Items listed in a dataset:
○ ○ ○
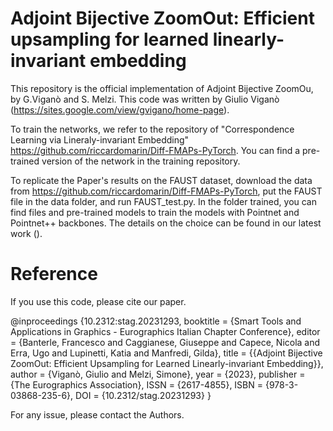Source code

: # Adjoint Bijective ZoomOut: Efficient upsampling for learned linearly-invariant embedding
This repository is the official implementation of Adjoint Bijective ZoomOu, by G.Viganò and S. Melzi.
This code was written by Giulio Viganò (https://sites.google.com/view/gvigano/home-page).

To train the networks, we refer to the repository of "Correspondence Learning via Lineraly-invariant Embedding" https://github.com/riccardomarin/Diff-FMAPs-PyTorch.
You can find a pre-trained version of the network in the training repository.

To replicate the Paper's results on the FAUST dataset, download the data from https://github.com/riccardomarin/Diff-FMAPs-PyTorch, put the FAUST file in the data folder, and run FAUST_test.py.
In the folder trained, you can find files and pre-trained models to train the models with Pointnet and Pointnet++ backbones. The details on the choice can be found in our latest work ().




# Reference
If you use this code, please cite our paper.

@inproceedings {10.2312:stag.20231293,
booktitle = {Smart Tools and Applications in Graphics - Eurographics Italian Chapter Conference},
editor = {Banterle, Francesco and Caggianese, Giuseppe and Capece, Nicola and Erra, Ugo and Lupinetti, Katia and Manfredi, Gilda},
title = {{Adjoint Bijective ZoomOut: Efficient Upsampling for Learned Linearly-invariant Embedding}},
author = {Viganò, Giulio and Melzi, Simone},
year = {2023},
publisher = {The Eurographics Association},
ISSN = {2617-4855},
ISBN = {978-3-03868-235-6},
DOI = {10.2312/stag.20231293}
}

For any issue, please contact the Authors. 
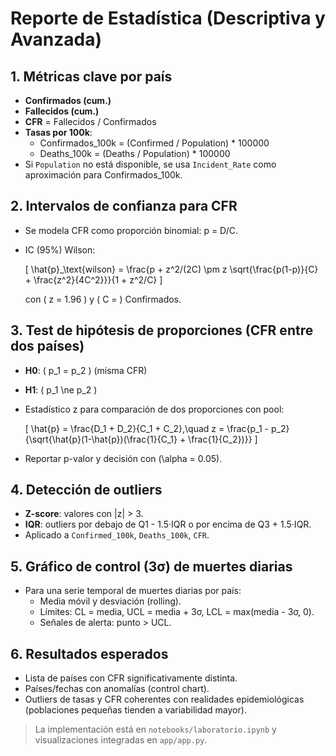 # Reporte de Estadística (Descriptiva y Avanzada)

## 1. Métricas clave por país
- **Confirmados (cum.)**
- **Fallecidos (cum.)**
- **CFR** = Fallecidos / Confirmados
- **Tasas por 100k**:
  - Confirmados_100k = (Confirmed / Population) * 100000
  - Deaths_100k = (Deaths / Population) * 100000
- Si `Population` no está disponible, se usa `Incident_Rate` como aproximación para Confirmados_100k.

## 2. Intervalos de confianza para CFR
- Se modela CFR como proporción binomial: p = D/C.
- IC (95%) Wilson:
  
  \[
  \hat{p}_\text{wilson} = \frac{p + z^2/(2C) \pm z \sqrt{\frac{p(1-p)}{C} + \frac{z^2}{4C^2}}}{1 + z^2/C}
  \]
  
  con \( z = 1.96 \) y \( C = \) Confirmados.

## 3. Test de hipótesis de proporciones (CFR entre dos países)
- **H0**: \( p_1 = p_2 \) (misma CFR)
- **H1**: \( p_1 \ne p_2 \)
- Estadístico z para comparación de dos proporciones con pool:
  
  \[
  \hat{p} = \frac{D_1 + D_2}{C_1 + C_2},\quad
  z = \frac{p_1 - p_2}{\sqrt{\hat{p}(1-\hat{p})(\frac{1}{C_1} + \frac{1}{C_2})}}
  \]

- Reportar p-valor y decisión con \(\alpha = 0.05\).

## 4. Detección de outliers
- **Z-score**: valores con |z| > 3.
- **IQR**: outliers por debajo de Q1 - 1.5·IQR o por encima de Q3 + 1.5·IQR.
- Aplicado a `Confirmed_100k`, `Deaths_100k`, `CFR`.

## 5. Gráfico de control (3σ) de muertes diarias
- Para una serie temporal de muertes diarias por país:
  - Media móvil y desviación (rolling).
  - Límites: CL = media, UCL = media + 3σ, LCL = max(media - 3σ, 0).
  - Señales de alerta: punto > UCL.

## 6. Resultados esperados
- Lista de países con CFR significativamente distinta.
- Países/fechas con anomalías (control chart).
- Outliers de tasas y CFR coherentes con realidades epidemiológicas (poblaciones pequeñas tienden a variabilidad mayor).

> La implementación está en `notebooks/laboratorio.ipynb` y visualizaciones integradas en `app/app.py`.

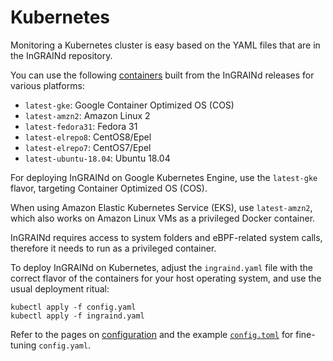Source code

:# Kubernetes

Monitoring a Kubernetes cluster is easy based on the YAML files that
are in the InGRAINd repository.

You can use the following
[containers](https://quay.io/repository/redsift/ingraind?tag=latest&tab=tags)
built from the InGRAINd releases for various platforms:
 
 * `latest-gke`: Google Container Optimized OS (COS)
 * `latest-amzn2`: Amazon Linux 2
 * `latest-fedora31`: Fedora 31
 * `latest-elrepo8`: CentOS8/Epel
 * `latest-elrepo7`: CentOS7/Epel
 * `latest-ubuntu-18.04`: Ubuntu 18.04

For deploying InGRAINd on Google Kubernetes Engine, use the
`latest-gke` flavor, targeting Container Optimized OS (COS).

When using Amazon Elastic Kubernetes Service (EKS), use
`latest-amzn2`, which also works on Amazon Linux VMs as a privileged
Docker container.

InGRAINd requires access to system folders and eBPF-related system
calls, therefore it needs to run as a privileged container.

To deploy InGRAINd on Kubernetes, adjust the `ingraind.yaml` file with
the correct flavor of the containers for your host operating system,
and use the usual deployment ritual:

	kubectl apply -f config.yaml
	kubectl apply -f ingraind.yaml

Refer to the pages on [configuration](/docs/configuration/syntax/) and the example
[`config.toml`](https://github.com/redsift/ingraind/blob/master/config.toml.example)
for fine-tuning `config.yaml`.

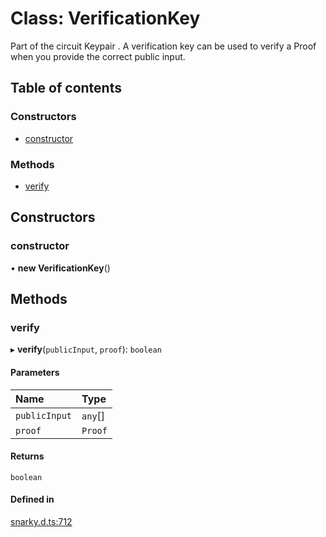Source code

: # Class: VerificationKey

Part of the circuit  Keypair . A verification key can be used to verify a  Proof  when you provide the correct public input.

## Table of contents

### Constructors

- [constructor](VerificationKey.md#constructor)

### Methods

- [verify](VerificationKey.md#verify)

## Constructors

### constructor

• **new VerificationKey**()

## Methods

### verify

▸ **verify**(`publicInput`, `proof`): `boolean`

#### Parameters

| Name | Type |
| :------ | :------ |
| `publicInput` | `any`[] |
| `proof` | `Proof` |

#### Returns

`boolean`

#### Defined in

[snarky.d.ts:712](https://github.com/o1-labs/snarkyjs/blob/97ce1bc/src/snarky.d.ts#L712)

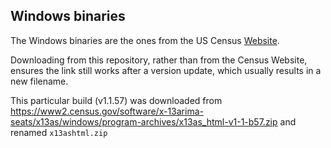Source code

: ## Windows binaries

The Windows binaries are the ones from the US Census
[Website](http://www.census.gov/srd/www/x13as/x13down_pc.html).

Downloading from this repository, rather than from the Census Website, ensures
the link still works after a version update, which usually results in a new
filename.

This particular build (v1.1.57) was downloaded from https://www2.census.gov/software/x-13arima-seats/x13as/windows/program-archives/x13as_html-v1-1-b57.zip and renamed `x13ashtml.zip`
○ ○ ○
- **WHAT THIS TASK INVOLVES**
Every entry, exactly as written: transcribe it, passing over any pictures.

- **RESPONSE BOX**
Source code

: # Adjoint Bijective ZoomOut: Efficient upsampling for learned linearly-invariant embedding
This repository is the official implementation of Adjoint Bijective ZoomOu, by G.Viganò and S. Melzi.
This code was written by Giulio Viganò (https://sites.google.com/view/gvigano/home-page).

To train the networks, we refer to the repository of "Correspondence Learning via Lineraly-invariant Embedding" https://github.com/riccardomarin/Diff-FMAPs-PyTorch.
You can find a pre-trained version of the network in the training repository.

To replicate the Paper's results on the FAUST dataset, download the data from https://github.com/riccardomarin/Diff-FMAPs-PyTorch, put the FAUST file in the data folder, and run FAUST_test.py.
In the folder trained, you can find files and pre-trained models to train the models with Pointnet and Pointnet++ backbones. The details on the choice can be found in our latest work ().




# Reference
If you use this code, please cite our paper.

@inproceedings {10.2312:stag.20231293,
booktitle = {Smart Tools and Applications in Graphics - Eurographics Italian Chapter Conference},
editor = {Banterle, Francesco and Caggianese, Giuseppe and Capece, Nicola and Erra, Ugo and Lupinetti, Katia and Manfredi, Gilda},
title = {{Adjoint Bijective ZoomOut: Efficient Upsampling for Learned Linearly-invariant Embedding}},
author = {Viganò, Giulio and Melzi, Simone},
year = {2023},
publisher = {The Eurographics Association},
ISSN = {2617-4855},
ISBN = {978-3-03868-235-6},
DOI = {10.2312/stag.20231293}
}

For any issue, please contact the Authors. 
 # Reporte de Estadística (Descriptiva y Avanzada)

## 1. Métricas clave por país
- **Confirmados (cum.)**
- **Fallecidos (cum.)**
- **CFR** = Fallecidos / Confirmados
- **Tasas por 100k**:
  - Confirmados_100k = (Confirmed / Population) * 100000
  - Deaths_100k = (Deaths / Population) * 100000
- Si `Population` no está disponible, se usa `Incident_Rate` como aproximación para Confirmados_100k.

## 2. Intervalos de confianza para CFR
- Se modela CFR como proporción binomial: p = D/C.
- IC (95%) Wilson:
  
  \[
  \hat{p}_\text{wilson} = \frac{p + z^2/(2C) \pm z \sqrt{\frac{p(1-p)}{C} + \frac{z^2}{4C^2}}}{1 + z^2/C}
  \]
  
  con \( z = 1.96 \) y \( C = \) Confirmados.

## 3. Test de hipótesis de proporciones (CFR entre dos países)
- **H0**: \( p_1 = p_2 \) (misma CFR)
- **H1**: \( p_1 \ne p_2 \)
- Estadístico z para comparación de dos proporciones con pool:
  
  \[
  \hat{p} = \frac{D_1 + D_2}{C_1 + C_2},\quad
  z = \frac{p_1 - p_2}{\sqrt{\hat{p}(1-\hat{p})(\frac{1}{C_1} + \frac{1}{C_2})}}
  \]

- Reportar p-valor y decisión con \(\alpha = 0.05\).

## 4. Detección de outliers
- **Z-score**: valores con |z| > 3.
- **IQR**: outliers por debajo de Q1 - 1.5·IQR o por encima de Q3 + 1.5·IQR.
- Aplicado a `Confirmed_100k`, `Deaths_100k`, `CFR`.

## 5. Gráfico de control (3σ) de muertes diarias
- Para una serie temporal de muertes diarias por país:
  - Media móvil y desviación (rolling).
  - Límites: CL = media, UCL = media + 3σ, LCL = max(media - 3σ, 0).
  - Señales de alerta: punto > UCL.

## 6. Resultados esperados
- Lista de países con CFR significativamente distinta.
- Países/fechas con anomalías (control chart).
- Outliers de tasas y CFR coherentes con realidades epidemiológicas (poblaciones pequeñas tienden a variabilidad mayor).

> La implementación está en `notebooks/laboratorio.ipynb` y visualizaciones integradas en `app/app.py`.

Source code

:# Kubernetes

Monitoring a Kubernetes cluster is easy based on the YAML files that
are in the InGRAINd repository.

You can use the following
[containers](https://quay.io/repository/redsift/ingraind?tag=latest&tab=tags)
built from the InGRAINd releases for various platforms:
 
 * `latest-gke`: Google Container Optimized OS (COS)
 * `latest-amzn2`: Amazon Linux 2
 * `latest-fedora31`: Fedora 31
 * `latest-elrepo8`: CentOS8/Epel
 * `latest-elrepo7`: CentOS7/Epel
 * `latest-ubuntu-18.04`: Ubuntu 18.04

For deploying InGRAINd on Google Kubernetes Engine, use the
`latest-gke` flavor, targeting Container Optimized OS (COS).

When using Amazon Elastic Kubernetes Service (EKS), use
`latest-amzn2`, which also works on Amazon Linux VMs as a privileged
Docker container.

InGRAINd requires access to system folders and eBPF-related system
calls, therefore it needs to run as a privileged container.

To deploy InGRAINd on Kubernetes, adjust the `ingraind.yaml` file with
the correct flavor of the containers for your host operating system,
and use the usual deployment ritual:

	kubectl apply -f config.yaml
	kubectl apply -f ingraind.yaml

Refer to the pages on [configuration](/docs/configuration/syntax/) and the example
[`config.toml`](https://github.com/redsift/ingraind/blob/master/config.toml.example)
for fine-tuning `config.yaml`.

Source code

: # Class: VerificationKey

Part of the circuit  Keypair . A verification key can be used to verify a  Proof  when you provide the correct public input.

## Table of contents

### Constructors

- [constructor](VerificationKey.md#constructor)

### Methods

- [verify](VerificationKey.md#verify)

## Constructors

### constructor

• **new VerificationKey**()

## Methods

### verify

▸ **verify**(`publicInput`, `proof`): `boolean`

#### Parameters

| Name | Type |
| :------ | :------ |
| `publicInput` | `any`[] |
| `proof` | `Proof` |

#### Returns

`boolean`

#### Defined in

[snarky.d.ts:712](https://github.com/o1-labs/snarkyjs/blob/97ce1bc/src/snarky.d.ts#L712)

Source code

: ## Windows binaries

The Windows binaries are the ones from the US Census
[Website](http://www.census.gov/srd/www/x13as/x13down_pc.html).

Downloading from this repository, rather than from the Census Website, ensures
the link still works after a version update, which usually results in a new
filename.

This particular build (v1.1.57) was downloaded from https://www2.census.gov/software/x-13arima-seats/x13as/windows/program-archives/x13as_html-v1-1-b57.zip and renamed `x13ashtml.zip`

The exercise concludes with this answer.